* Work order *
After reading each line of the entries, give the number of lines that contain "support" and nothing else.
▶
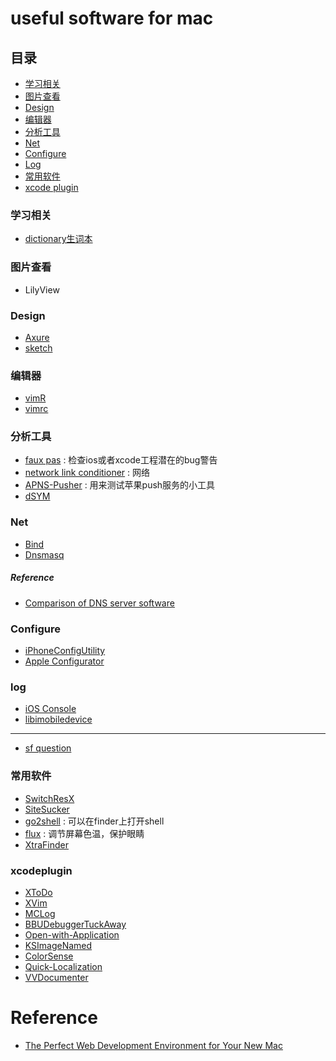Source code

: useful software for mac
===================
 
## 目录
 
* [学习相关](#学习相关)
* [图片查看](#图片查看)
* [Design](#design)
* [编辑器](#编辑器)
* [分析工具](#分析工具)
* [Net](#net)
* [Configure](#configure)
* [Log](#log)
* [常用软件](#常用软件)
* [xcode plugin](#xcodeplugin)
 
 
### 学习相关
 
* [dictionary生词本](https://github.com/pooriaazimi/BetterDictionary)
 
### 图片查看 
 
* LilyView
 
### Design
* [Axure](http://www.axure.com/)
* [sketch](http://bohemiancoding.com/sketch/)

### 编辑器
 
* [vimR](https://github.com/qvacua/vimr)
* [vimrc](https://github.com/amix/vimrc)
 
 
### 分析工具
 
* [faux pas](http://fauxpasapp.com/) : 检查ios或者xcode工程潜在的bug警告
* [network link conditioner](http://nshipster.com/network-link-conditioner/) : 网络
* [APNS-Pusher](https://github.com/blommegard/APNS-Pusher) : 用来测试苹果push服务的小工具
* [dSYM]()

### Net

* [Bind](http://www.softpedia.com/get/Network-Tools/Misc-Networking-Tools/BIND.shtml)
* [Dnsmasq](http://www.thekelleys.org.uk/dnsmasq/doc.html)

##### Reference
* [Comparison of DNS server software](http://en.wikipedia.org/wiki/Comparison_of_DNS_server_software)

### Configure

* [iPhoneConfigUtility](http://support.apple.com/kb/DL1465)
* [Apple Configurator](https://itunes.apple.com/us/app/apple-configurator/id434433123?mt=12)

### log

* [iOS Console](http://support.omnigroup.com/ios-console-log) 
* [libimobiledevice](https://github.com/benvium/libimobiledevice-macosx)

-------
* [sf question](http://stackoverflow.com/questions/7277804/ios-iphone-ipad-ipodtouch-view-real-time-console-log-terminal)
 
### 常用软件
 
* [SwitchResX](http://www.madrau.com/)
* [SiteSucker](http://www.sitesucker.us/ios/ios.html)
* [go2shell](http://zipzapmac.com/go2shell) : 可以在finder上打开shell
* [flux](https://justgetflux.com/) : 调节屏幕色温，保护眼睛
* [XtraFinder](http://www.trankynam.com/xtrafinder/)


### xcodeplugin
 
* [XToDo](https://github.com/trawor/XToDo)
* [XVim](https://github.com/JugglerShu/XVim)
* [MCLog](https://github.com/yuhua-chen/MCLog)
* [BBUDebuggerTuckAway](https://github.com/neonichu/BBUDebuggerTuckAway)
* [Open-with-Application](https://github.com/inquisitiveSoft/Open-with-Application)
* [KSImageNamed](https://github.com/ksuther/KSImageNamed-Xcode)
* [ColorSense](https://github.com/omz/ColorSense-for-Xcode)
* [Quick-Localization](https://github.com/nanaimostudio/Xcode-Quick-Localization)
* [VVDocumenter](https://github.com/onevcat/VVDocumenter-Xcode)



Reference
=======
* [The Perfect Web Development Environment for Your New Mac](http://mallinson.ca/osx-web-development/)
◀
* Result *
2